#### [Task directions]
Transcribe, exactly and in full, every record shown below, while omitting its images.

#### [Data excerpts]

• • • •

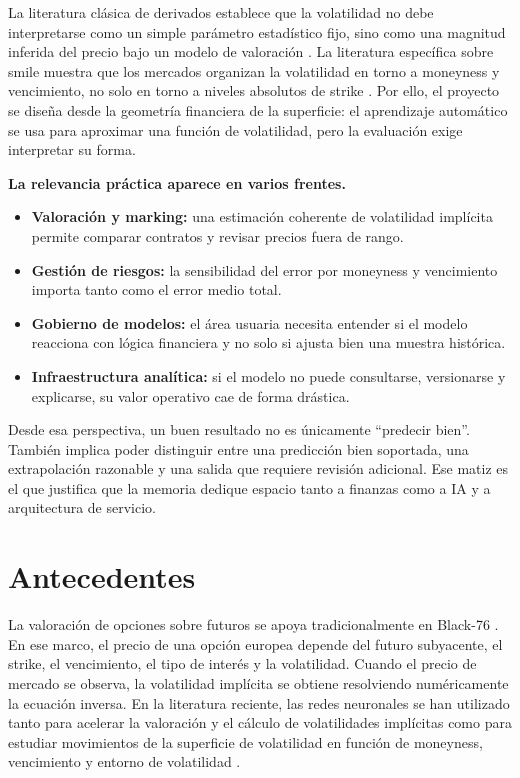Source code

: La literatura clásica de derivados establece que la volatilidad no debe interpretarse como un simple parámetro estadístico fijo, sino como una magnitud inferida del precio bajo un modelo de valoración \citep{black1976pricing,hull2022options}. La literatura específica sobre smile muestra que los mercados organizan la volatilidad en torno a moneyness y vencimiento, no solo en torno a niveles absolutos de strike \citep{derman2016volatility}. Por ello, el proyecto se diseña desde la geometría financiera de la superficie: el aprendizaje automático se usa para aproximar una función de volatilidad, pero la evaluación exige interpretar su forma.

\textbf{La relevancia práctica aparece en varios frentes.}

\begin{itemize}
  \item \textbf{Valoración y marking:} una estimación coherente de volatilidad implícita permite comparar contratos y revisar precios fuera de rango.
  \item \textbf{Gestión de riesgos:} la sensibilidad del error por moneyness y vencimiento importa tanto como el error medio total.
  \item \textbf{Gobierno de modelos:} el área usuaria necesita entender si el modelo reacciona con lógica financiera y no solo si ajusta bien una muestra histórica.
  \item \textbf{Infraestructura analítica:} si el modelo no puede consultarse, versionarse y explicarse, su valor operativo cae de forma drástica.
\end{itemize}

Desde esa perspectiva, un buen resultado no es únicamente ``predecir bien''. También implica poder distinguir entre una predicción bien soportada, una extrapolación razonable y una salida que requiere revisión adicional. Ese matiz es el que justifica que la memoria dedique espacio tanto a finanzas como a IA y a arquitectura de servicio.

\section{Antecedentes}
\label{sec:antecedentes}

La valoración de opciones sobre futuros se apoya tradicionalmente en Black-76 \citep{black1976pricing}. En ese marco, el precio de una opción europea depende del futuro subyacente, el strike, el vencimiento, el tipo de interés y la volatilidad. Cuando el precio de mercado se observa, la volatilidad implícita se obtiene resolviendo numéricamente la ecuación inversa. En la literatura reciente, las redes neuronales se han utilizado tanto para acelerar la valoración y el cálculo de volatilidades implícitas \citep{liu2019pricing} como para estudiar movimientos de la superficie de volatilidad en función de moneyness, vencimiento y entorno de volatilidad \citep{cao2019neural}.

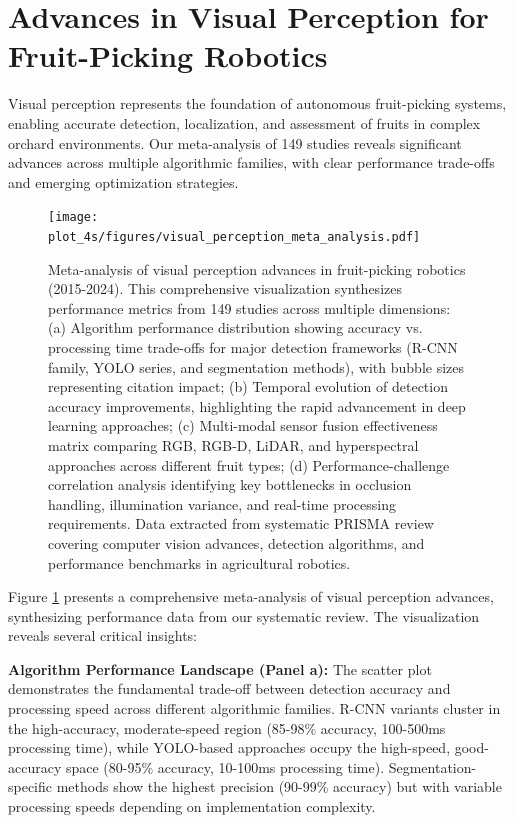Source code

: \documentclass[a4paper,fleqn]{cas-dc}
\begin{document}
\section{Advances in Visual Perception for Fruit-Picking Robotics}

Visual perception represents the foundation of autonomous fruit-picking systems, enabling accurate detection, localization, and assessment of fruits in complex orchard environments. Our meta-analysis of 149 studies reveals significant advances across multiple algorithmic families, with clear performance trade-offs and emerging optimization strategies.

\begin{figure}[htbp]
\centering
\texttt{[image: plot\_4s/figures/visual\_perception\_meta\_analysis.pdf]}
\caption{Meta-analysis of visual perception advances in fruit-picking robotics (2015-2024). This comprehensive visualization synthesizes performance metrics from 149 studies across multiple dimensions: (a) Algorithm performance distribution showing accuracy vs. processing time trade-offs for major detection frameworks (R-CNN family, YOLO series, and segmentation methods), with bubble sizes representing citation impact; (b) Temporal evolution of detection accuracy improvements, highlighting the rapid advancement in deep learning approaches; (c) Multi-modal sensor fusion effectiveness matrix comparing RGB, RGB-D, LiDAR, and hyperspectral approaches across different fruit types; (d) Performance-challenge correlation analysis identifying key bottlenecks in occlusion handling, illumination variance, and real-time processing requirements. Data extracted from systematic PRISMA review covering computer vision advances, detection algorithms, and performance benchmarks in agricultural robotics.}
\label{fig:visual_perception_meta}
\end{figure}

Figure \ref{fig:visual_perception_meta} presents a comprehensive meta-analysis of visual perception advances, synthesizing performance data from our systematic review. The visualization reveals several critical insights:

\textbf{Algorithm Performance Landscape (Panel a):} The scatter plot demonstrates the fundamental trade-off between detection accuracy and processing speed across different algorithmic families. R-CNN variants cluster in the high-accuracy, moderate-speed region (85-98\% accuracy, 100-500ms processing time), while YOLO-based approaches occupy the high-speed, good-accuracy space (80-95\% accuracy, 10-100ms processing time). Segmentation-specific methods show the highest precision (90-99\% accuracy) but with variable processing speeds depending on implementation complexity.
\end{document}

• • • •

#### [Exercise answer]
Source code

: La literatura clásica de derivados establece que la volatilidad no debe interpretarse como un simple parámetro estadístico fijo, sino como una magnitud inferida del precio bajo un modelo de valoración \citep{black1976pricing,hull2022options}. La literatura específica sobre smile muestra que los mercados organizan la volatilidad en torno a moneyness y vencimiento, no solo en torno a niveles absolutos de strike \citep{derman2016volatility}. Por ello, el proyecto se diseña desde la geometría financiera de la superficie: el aprendizaje automático se usa para aproximar una función de volatilidad, pero la evaluación exige interpretar su forma.

\textbf{La relevancia práctica aparece en varios frentes.}

\begin{itemize}
  \item \textbf{Valoración y marking:} una estimación coherente de volatilidad implícita permite comparar contratos y revisar precios fuera de rango.
  \item \textbf{Gestión de riesgos:} la sensibilidad del error por moneyness y vencimiento importa tanto como el error medio total.
  \item \textbf{Gobierno de modelos:} el área usuaria necesita entender si el modelo reacciona con lógica financiera y no solo si ajusta bien una muestra histórica.
  \item \textbf{Infraestructura analítica:} si el modelo no puede consultarse, versionarse y explicarse, su valor operativo cae de forma drástica.
\end{itemize}

Desde esa perspectiva, un buen resultado no es únicamente ``predecir bien''. También implica poder distinguir entre una predicción bien soportada, una extrapolación razonable y una salida que requiere revisión adicional. Ese matiz es el que justifica que la memoria dedique espacio tanto a finanzas como a IA y a arquitectura de servicio.

\section{Antecedentes}
\label{sec:antecedentes}

La valoración de opciones sobre futuros se apoya tradicionalmente en Black-76 \citep{black1976pricing}. En ese marco, el precio de una opción europea depende del futuro subyacente, el strike, el vencimiento, el tipo de interés y la volatilidad. Cuando el precio de mercado se observa, la volatilidad implícita se obtiene resolviendo numéricamente la ecuación inversa. En la literatura reciente, las redes neuronales se han utilizado tanto para acelerar la valoración y el cálculo de volatilidades implícitas \citep{liu2019pricing} como para estudiar movimientos de la superficie de volatilidad en función de moneyness, vencimiento y entorno de volatilidad \citep{cao2019neural}.

Source code

: \documentclass[a4paper,fleqn]{cas-dc}
\begin{document}
\section{Advances in Visual Perception for Fruit-Picking Robotics}

Visual perception represents the foundation of autonomous fruit-picking systems, enabling accurate detection, localization, and assessment of fruits in complex orchard environments. Our meta-analysis of 149 studies reveals significant advances across multiple algorithmic families, with clear performance trade-offs and emerging optimization strategies.

\begin{figure}[htbp]
\centering
\texttt{[image: plot\_4s/figures/visual\_perception\_meta\_analysis.pdf]}
\caption{Meta-analysis of visual perception advances in fruit-picking robotics (2015-2024). This comprehensive visualization synthesizes performance metrics from 149 studies across multiple dimensions: (a) Algorithm performance distribution showing accuracy vs. processing time trade-offs for major detection frameworks (R-CNN family, YOLO series, and segmentation methods), with bubble sizes representing citation impact; (b) Temporal evolution of detection accuracy improvements, highlighting the rapid advancement in deep learning approaches; (c) Multi-modal sensor fusion effectiveness matrix comparing RGB, RGB-D, LiDAR, and hyperspectral approaches across different fruit types; (d) Performance-challenge correlation analysis identifying key bottlenecks in occlusion handling, illumination variance, and real-time processing requirements. Data extracted from systematic PRISMA review covering computer vision advances, detection algorithms, and performance benchmarks in agricultural robotics.}
\label{fig:visual_perception_meta}
\end{figure}

Figure \ref{fig:visual_perception_meta} presents a comprehensive meta-analysis of visual perception advances, synthesizing performance data from our systematic review. The visualization reveals several critical insights:

\textbf{Algorithm Performance Landscape (Panel a):} The scatter plot demonstrates the fundamental trade-off between detection accuracy and processing speed across different algorithmic families. R-CNN variants cluster in the high-accuracy, moderate-speed region (85-98\% accuracy, 100-500ms processing time), while YOLO-based approaches occupy the high-speed, good-accuracy space (80-95\% accuracy, 10-100ms processing time). Segmentation-specific methods show the highest precision (90-99\% accuracy) but with variable processing speeds depending on implementation complexity.
\end{document}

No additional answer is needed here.